**ASSIGNMENT**
Leave out the images; return the rest of the data exactly.

**RECORD SET**
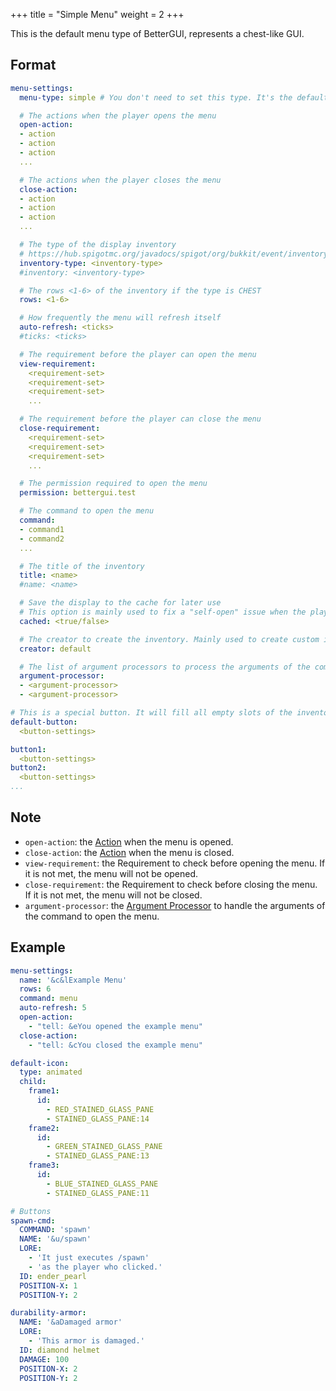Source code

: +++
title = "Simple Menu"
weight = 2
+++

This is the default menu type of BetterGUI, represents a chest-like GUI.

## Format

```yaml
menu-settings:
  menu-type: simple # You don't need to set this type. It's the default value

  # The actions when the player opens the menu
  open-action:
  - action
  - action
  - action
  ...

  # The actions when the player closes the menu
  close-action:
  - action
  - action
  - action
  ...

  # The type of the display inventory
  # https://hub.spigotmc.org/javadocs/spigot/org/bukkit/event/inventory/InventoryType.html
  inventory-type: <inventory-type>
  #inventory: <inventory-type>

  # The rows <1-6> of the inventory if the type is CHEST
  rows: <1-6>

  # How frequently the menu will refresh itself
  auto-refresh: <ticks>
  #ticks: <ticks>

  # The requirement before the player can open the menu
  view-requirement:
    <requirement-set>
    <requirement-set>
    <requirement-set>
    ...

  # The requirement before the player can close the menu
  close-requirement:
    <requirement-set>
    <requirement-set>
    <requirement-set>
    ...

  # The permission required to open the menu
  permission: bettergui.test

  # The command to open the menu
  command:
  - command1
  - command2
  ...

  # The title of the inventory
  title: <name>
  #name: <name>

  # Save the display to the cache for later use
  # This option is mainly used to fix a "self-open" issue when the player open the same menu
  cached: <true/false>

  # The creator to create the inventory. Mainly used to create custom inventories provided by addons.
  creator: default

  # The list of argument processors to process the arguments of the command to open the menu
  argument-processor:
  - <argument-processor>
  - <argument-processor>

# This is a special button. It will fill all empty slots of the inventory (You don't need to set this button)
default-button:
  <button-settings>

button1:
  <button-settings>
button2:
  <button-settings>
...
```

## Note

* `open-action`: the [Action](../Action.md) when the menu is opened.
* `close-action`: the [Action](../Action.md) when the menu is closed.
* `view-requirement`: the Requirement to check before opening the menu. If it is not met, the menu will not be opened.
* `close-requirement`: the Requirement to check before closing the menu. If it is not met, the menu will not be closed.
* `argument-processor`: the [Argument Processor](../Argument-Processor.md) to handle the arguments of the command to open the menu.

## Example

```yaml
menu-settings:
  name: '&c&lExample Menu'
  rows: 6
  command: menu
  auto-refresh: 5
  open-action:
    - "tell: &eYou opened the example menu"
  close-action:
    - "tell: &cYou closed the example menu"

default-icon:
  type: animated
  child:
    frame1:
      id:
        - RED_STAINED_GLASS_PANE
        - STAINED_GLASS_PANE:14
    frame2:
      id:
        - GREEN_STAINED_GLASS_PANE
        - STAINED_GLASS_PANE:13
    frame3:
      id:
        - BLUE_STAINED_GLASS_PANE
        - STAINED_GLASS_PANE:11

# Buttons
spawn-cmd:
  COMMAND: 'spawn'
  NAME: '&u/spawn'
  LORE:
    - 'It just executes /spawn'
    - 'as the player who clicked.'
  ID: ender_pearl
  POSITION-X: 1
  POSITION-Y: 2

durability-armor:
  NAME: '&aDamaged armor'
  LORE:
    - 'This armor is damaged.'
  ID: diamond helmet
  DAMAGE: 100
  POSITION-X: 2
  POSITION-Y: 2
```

**ANSWER SPACE**
Source code

: +++
title = "Simple Menu"
weight = 2
+++

This is the default menu type of BetterGUI, represents a chest-like GUI.

## Format

```yaml
menu-settings:
  menu-type: simple # You don't need to set this type. It's the default value

  # The actions when the player opens the menu
  open-action:
  - action
  - action
  - action
  ...

  # The actions when the player closes the menu
  close-action:
  - action
  - action
  - action
  ...

  # The type of the display inventory
  # https://hub.spigotmc.org/javadocs/spigot/org/bukkit/event/inventory/InventoryType.html
  inventory-type: <inventory-type>
  #inventory: <inventory-type>

  # The rows <1-6> of the inventory if the type is CHEST
  rows: <1-6>

  # How frequently the menu will refresh itself
  auto-refresh: <ticks>
  #ticks: <ticks>

  # The requirement before the player can open the menu
  view-requirement:
    <requirement-set>
    <requirement-set>
    <requirement-set>
    ...

  # The requirement before the player can close the menu
  close-requirement:
    <requirement-set>
    <requirement-set>
    <requirement-set>
    ...

  # The permission required to open the menu
  permission: bettergui.test

  # The command to open the menu
  command:
  - command1
  - command2
  ...

  # The title of the inventory
  title: <name>
  #name: <name>

  # Save the display to the cache for later use
  # This option is mainly used to fix a "self-open" issue when the player open the same menu
  cached: <true/false>

  # The creator to create the inventory. Mainly used to create custom inventories provided by addons.
  creator: default

  # The list of argument processors to process the arguments of the command to open the menu
  argument-processor:
  - <argument-processor>
  - <argument-processor>

# This is a special button. It will fill all empty slots of the inventory (You don't need to set this button)
default-button:
  <button-settings>

button1:
  <button-settings>
button2:
  <button-settings>
...
```

## Note

* `open-action`: the [Action](../Action.md) when the menu is opened.
* `close-action`: the [Action](../Action.md) when the menu is closed.
* `view-requirement`: the Requirement to check before opening the menu. If it is not met, the menu will not be opened.
* `close-requirement`: the Requirement to check before closing the menu. If it is not met, the menu will not be closed.
* `argument-processor`: the [Argument Processor](../Argument-Processor.md) to handle the arguments of the command to open the menu.

## Example

```yaml
menu-settings:
  name: '&c&lExample Menu'
  rows: 6
  command: menu
  auto-refresh: 5
  open-action:
    - "tell: &eYou opened the example menu"
  close-action:
    - "tell: &cYou closed the example menu"

default-icon:
  type: animated
  child:
    frame1:
      id:
        - RED_STAINED_GLASS_PANE
        - STAINED_GLASS_PANE:14
    frame2:
      id:
        - GREEN_STAINED_GLASS_PANE
        - STAINED_GLASS_PANE:13
    frame3:
      id:
        - BLUE_STAINED_GLASS_PANE
        - STAINED_GLASS_PANE:11

# Buttons
spawn-cmd:
  COMMAND: 'spawn'
  NAME: '&u/spawn'
  LORE:
    - 'It just executes /spawn'
    - 'as the player who clicked.'
  ID: ender_pearl
  POSITION-X: 1
  POSITION-Y: 2

durability-armor:
  NAME: '&aDamaged armor'
  LORE:
    - 'This armor is damaged.'
  ID: diamond helmet
  DAMAGE: 100
  POSITION-X: 2
  POSITION-Y: 2
```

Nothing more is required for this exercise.